Ministro da Saúde espanhol apelou à região autónoma que "escute a ciência e deixe a política em segundo plano".

Inação de Madrid "coloca em risco habitantes e comunidades vizinhas"

Depois de, na sexta-feira, o governo espanhol ter considerado insuficiente o alargamento decido pelo executivo regional de Madrid das medidas restritivas e defendido o confinamento a toda a cidade, algo que a responsável pelo governo madrileno não acatou, o ministro da Saúde espanhol voltou a fazer um apelo, reporta o El País.

Numa conferência de imprensa, este sábado, Salvador Illa apelou ao governo de Isabel Díaz Ayuso que adote novas medidas para travar a propagação do vírus. "Há um risco sério para os seus habitantes e os cidadãos das comunidades vizinhas", salientou.

Sem perder as estribeiras, mas seguro da gravidade da situação, o ministro da Saúde apontou que "há que tomar controlo da pandemia". "Noutras comunidades já foi feito", começou por dizer, referindo que não queria entrar em mais avaliações. 

"Volto a apelar que se revejam as medidas, temos de escutar a ciência e deixar a política em segundo plano. Há que colocar a saúde dos cidadãos em primeiro", frisou.

Salvador Illa relembrou que "esta não é uma batalha ideológica, mas sim epidemiológica". "Quem deve marcar o caminho é a ciência, os especialistas e epidemiologistas. É a eles quem devemos escutas", insistiu.

O governo central intensifica assim a pressão sobre a Comunidade de Madrid depois de, esta sexta-feira, as tentativas de uma trégua entre as duas administrações não ter resultado. 

Recorde-se que o Governo regional de Madrid decidiu alargar a mais 167.381 pessoas (oito zonas sanitárias) as medidas que atualmente já restringem a mobilidade de mais de 850.000 habitantes para impedir a propagação da pandemia de Covid-19.
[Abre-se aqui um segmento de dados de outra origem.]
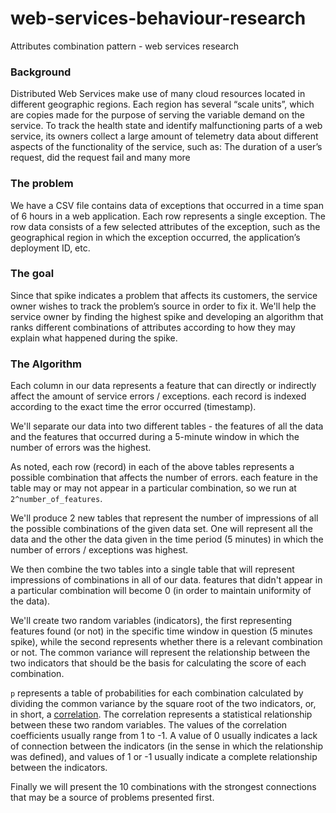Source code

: # web-services-behaviour-research
Attributes combination pattern - web services research


### Background
Distributed Web Services make use of many cloud resources located in different geographic regions. Each region has
several “scale units”, which are copies made for the purpose of serving the variable demand on the
service.
To track the health state and identify malfunctioning parts of a web service, its owners collect a large
amount of telemetry data about different aspects of the functionality of the service, such as:
The duration of a user’s request, did the request fail and many more

### The problem
We have a CSV file contains data of exceptions that occurred in a time span of 6 hours in a web
application. Each row represents a single exception. The row data consists of a few selected attributes
of the exception, such as the geographical region in which the exception occurred, the application’s
deployment ID, etc.

### The goal
Since that spike indicates a problem that affects its customers, the service owner wishes to track the
problem’s source in order to fix it.
We'll help the service owner by finding the highest spike and developing an algorithm that ranks different combinations
of attributes according to how they may explain what happened during the spike.

### The Algorithm
Each column in our data represents a feature that can directly or indirectly affect the amount of service errors / exceptions. each record is indexed according to the exact time the error occurred (timestamp).

We'll separate our data into two different tables - the features of all the data and the features that occurred during a 5-minute window in which the number of errors was the highest.

As noted, each row (record) in each of the above tables represents a possible combination that affects the number of errors. each feature in the table may or may not appear in a particular combination, so we run at `2^number_of_features`.

We'll produce 2 new tables that represent the number of impressions of all the possible combinations of the given data set. One will represent all the data and the other the data given in the time period (5 minutes) in which the number of errors / exceptions was highest.

We then combine the two tables into a single table that will represent impressions of combinations in all of our data. features that didn't appear in a particular combination will become 0 (in order to maintain uniformity of the data).

We'll create two random variables (indicators), the first representing features found (or not) in the specific time window in question (5 minutes spike), while the second represents whether there is a relevant combination or not.
The common variance will represent the relationship between the two indicators that should be the basis for calculating the score of each combination.

`p` represents a table of probabilities for each combination calculated by dividing the common variance by the square root of the two indicators, or, in short, a [correlation](https://en.wikipedia.org/wiki/Correlation_and_dependence). The correlation represents a statistical relationship between these two random variables.
The values of the correlation coefficients usually range from 1 to -1. A value of 0 usually indicates a lack of connection between the indicators (in the sense in which the relationship was defined), and values of 1 or -1 usually indicate a complete relationship between the indicators.

Finally we will present the 10 combinations with the strongest connections that may be a source of problems presented first.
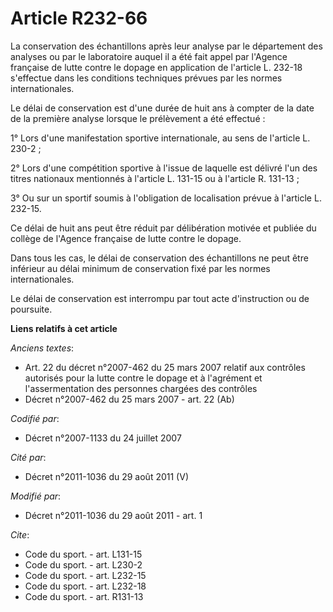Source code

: # Article R232-66

La conservation des échantillons après leur analyse par le département des analyses ou par le laboratoire auquel il a été
fait appel par l'Agence française de lutte contre le dopage en application de l'article L. 232-18 s'effectue dans les
conditions techniques prévues par les normes internationales. 

Le délai de conservation est d'une durée de huit ans à compter de la date de la première analyse lorsque le prélèvement a été
effectué : 

1° Lors d'une manifestation sportive internationale, au sens de l'article L. 230-2 ; 

2° Lors d'une compétition sportive à l'issue de laquelle est délivré l'un des titres nationaux mentionnés à l'article L.
131-15 ou à l'article R. 131-13 ; 

3° Ou sur un sportif soumis à l'obligation de localisation prévue à l'article L. 232-15. 

Ce délai de huit ans peut être réduit par délibération motivée et publiée du collège de l'Agence française de lutte contre le
dopage. 

Dans tous les cas, le délai de conservation des échantillons ne peut être inférieur au délai minimum de conservation fixé par
les normes internationales. 

Le délai de conservation est interrompu par tout acte d'instruction ou de poursuite.

**Liens relatifs à cet article**

_Anciens textes_:

  - Art. 22 du décret n°2007-462 du 25 mars 2007 relatif aux contrôles autorisés pour la lutte contre le dopage et à l'agrément et l'assermentation des personnes chargées des contrôles
  - Décret n°2007-462 du 25 mars 2007 - art. 22 (Ab)

_Codifié par_:

  - Décret n°2007-1133 du 24 juillet 2007

_Cité par_:

  - Décret n°2011-1036 du 29 août 2011 (V)

_Modifié par_:

  - Décret n°2011-1036 du 29 août 2011 - art. 1

_Cite_:

  - Code du sport. - art. L131-15
  - Code du sport. - art. L230-2
  - Code du sport. - art. L232-15
  - Code du sport. - art. L232-18
  - Code du sport. - art. R131-13
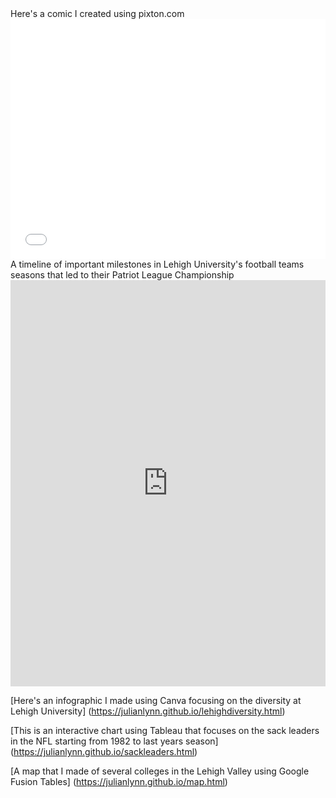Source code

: <html>
<body>
Here's a comic I created using pixton.com
<iframe src="//www.pixton.com/embed/p0rdc9lg" frameborder="0" width="100%" height="384" allowfullscreen></iframe>  
A timeline of important milestones in Lehigh University's football teams seasons that led to their Patriot League Championship
<iframe src='https://cdn.knightlab.com/libs/timeline3/latest/embed/index.html?source=1BCU8P9pg2aeyO6OGvVkBiXk7HmsSsZEsjGy2nlwDRcI&font=Default&lang=en&initial_zoom=2&height=650' width='100%' height='650' webkitallowfullscreen mozallowfullscreen allowfullscreen frameborder='0'></iframe>



[Here's an infographic I made using Canva focusing on the diversity at Lehigh University]
(https://julianlynn.github.io/lehighdiversity.html)




[This is an interactive chart using Tableau that focuses on the sack leaders in the NFL starting from 1982 to last years season]
(https://julianlynn.github.io/sackleaders.html)




[A map that I made of several colleges in the Lehigh Valley using Google Fusion Tables]
(https://julianlynn.github.io/map.html)
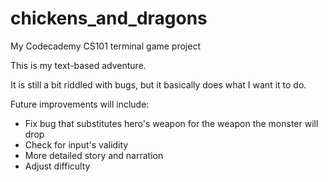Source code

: # chickens_and_dragons
My Codecademy CS101 terminal game project

This is my text-based adventure.

It is still a bit riddled with bugs, but it basically does what I want it to do.

Future improvements will include:

- Fix bug that substitutes hero's weapon for the weapon the monster will drop
- Check for input's validity
- More detailed story and narration
- Adjust difficulty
A partir de segunda-feira, as atuais 37 zonas sanitárias na área metropolitana de Madrid passam a ser 45, com mais de um milhão de habitantes, com restrições à mobilidade dos cidadãos: não é permitida a entrada ou saída, exceto para ter acesso a bens essenciais ou ir trabalhar, a lotação nos espaços fechados é reduzida para 50% e os estabelecimentos comerciais e hoteleiros devem fechar às 22h00.